== Segment start ==
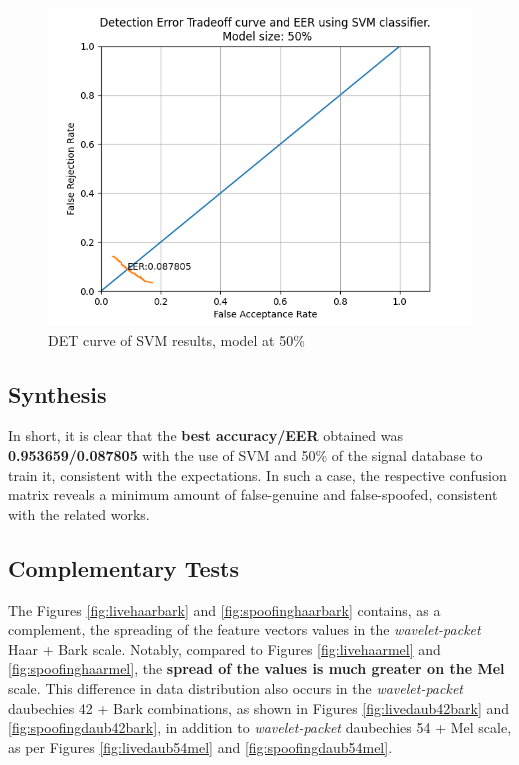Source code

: 			\begin{figure}[!h]
				\centering
				\includegraphics[scale=.6]{images/results/det/DET_SVM_50}
				\caption{DET curve of SVM results, model at 50\%}
				\label{fig:detsvm50}
			\end{figure}

			
		
	\subsection{Synthesis}
		\par In short, it is clear that the \textbf{best accuracy/EER} obtained was \textbf{0.953659/0.087805} with the use of SVM and 50\% of the signal database to train it, consistent with the expectations. In such a case, the respective confusion matrix reveals a minimum amount of false-genuine and false-spoofed, consistent with the related works.
		
	\subsection{Complementary Tests}
		\label{chap:testsResults:sec:Experimento05}
		
		\par The Figures \ref{fig:livehaarbark} and \ref{fig:spoofinghaarbark} contains, as a complement, the spreading of the feature vectors values in the \textit{wavelet-packet} Haar + Bark scale. Notably, compared to Figures \ref{fig:livehaarmel} and \ref{fig:spoofinghaarmel}, the \textbf{spread of the values is much greater on the Mel} scale. This difference in data distribution also occurs in the \textit{wavelet-packet} daubechies 42 + Bark combinations, as shown in Figures \ref{fig:livedaub42bark} and \ref{fig:spoofingdaub42bark}, in addition to \textit{wavelet-packet} daubechies 54 + Mel scale, as per Figures \ref{fig:livedaub54mel} and \ref{fig:spoofingdaub54mel}.
		
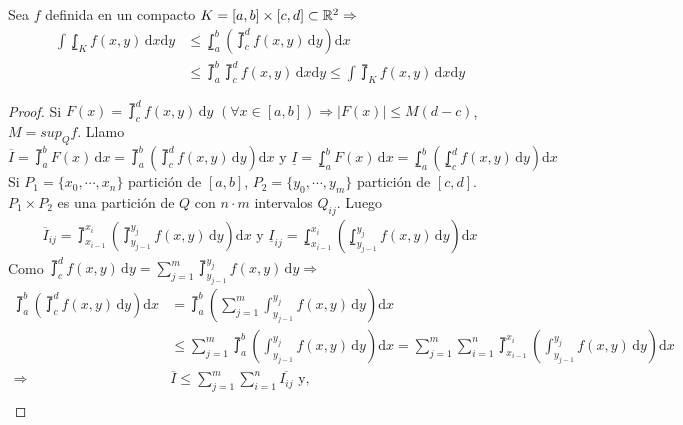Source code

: \clearpage

\begin{theorem}
  Sea $f$ definida en un compacto $K = [a, b] \times [c, d] \subset \mathbb{R}^2 \Rightarrow$
  \begin{align*}
    \int \lowint_K f(x, y) \, \mathrm{d}x \mathrm{d}y & \leq \lowint_a^b(\upint_c^d f(x, y)\, \mathrm{d}y)\mathrm{d}x                                                       \\
                                                      & \leq \upint_a^b \upint_c^d f(x, y) \, \mathrm{d}x \mathrm{d}y \leq \int \upint_K f(x, y) \, \mathrm{d}x \mathrm{d}y
  \end{align*}
  \begin{proof}
    Si $F(x) = \upint_c^d f(x, y) \, \mathrm{d}y$ $(\forall x \in [a, b]) \Rightarrow |F(x)| \leq M (d - c)$, $M = sup_Q f$. Llamo $
      \overline{I} = \upint_a^b F(x)\, \mathrm{d}x = \upint_a^b(\upint_c^d f(x, y)\, \mathrm{d}y) \mathrm{d}x \text{ y }
      \underline{I} = \lowint_a^b F(x)\, \mathrm{d}x = \lowint_a^b( \lowint_c^d f(x, y)\, \mathrm{d}y) \mathrm{d}x
    $ \\
    Si $P_1 = \{x_0, \cdots, x_n\}$ partición de $[a, b]$, $P_2 = \{ y_0, \cdots, y_m \}$ partición de $[c, d]$. $P_1 \times P_2$ es una partición de $Q$ con $n \cdot m$ intervalos $Q_{ij}$. Luego \begin{align*}
      \overline{I}_{ij} = \upint_{x_{i-1}}^{x_i}( \upint_{y_{j-1}}^{y_j}f(x, y)\,\mathrm{d}y)\mathrm{d}x \text{ y }
      \underline{I}_{ij} = \lowint_{x_{i-1}}^{x_i}( \lowint_{y_{j-1}}^{y_j}f(x, y)\,\mathrm{d}y)\mathrm{d}x
    \end{align*} Como $\upint_c^d f(x, y)\, \mathrm{d}y = \sum_{j = 1}^m \upint_{y_{j-1}}^{y_j} f(x, y)\, \mathrm{d}y \Rightarrow$ \begin{align*}
      \upint_a^b(\upint_c^d f(x, y)\, \mathrm{d}y)\mathrm{d}x & = \upint_a^b( \sum_{j = 1}^m \int_{y_{j-1}}^{y_j}f(x, y)\, \mathrm{d}y)\mathrm{d}x                                                                                                              \\
                                                              & \leq \sum_{j = 1}^m \upint_a^b(\int_{y_{j-1}}^{y_j}f(x, y)\, \mathrm{d}y)\mathrm{d}x = \sum_{j = 1}^m \sum_{i = 1}^n \upint_{x_{i-1}}^{x_i}(\int_{y_{j-1}}^{y_j}f(x,y)\,\mathrm{d}y)\mathrm{d}x \\
      \Rightarrow                                             & \overline{I} \leq \sum_{j = 1}^m \sum_{i = 1}^n \overline{I_{ij}} \text{ y,}                                                                                                                    \\

\end{align*}
\end{proof}
\end{theorem}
== Segment end ==
> _Work to be completed_
Look through the entries above; copy each line where the string "align" appears.

> _Task response_
  \begin{align*}
  \end{align*}
    Si $P_1 = \{x_0, \cdots, x_n\}$ partición de $[a, b]$, $P_2 = \{ y_0, \cdots, y_m \}$ partición de $[c, d]$. $P_1 \times P_2$ es una partición de $Q$ con $n \cdot m$ intervalos $Q_{ij}$. Luego \begin{align*}
    \end{align*} Como $\upint_c^d f(x, y)\, \mathrm{d}y = \sum_{j = 1}^m \upint_{y_{j-1}}^{y_j} f(x, y)\, \mathrm{d}y \Rightarrow$ \begin{align*}
\end{align*}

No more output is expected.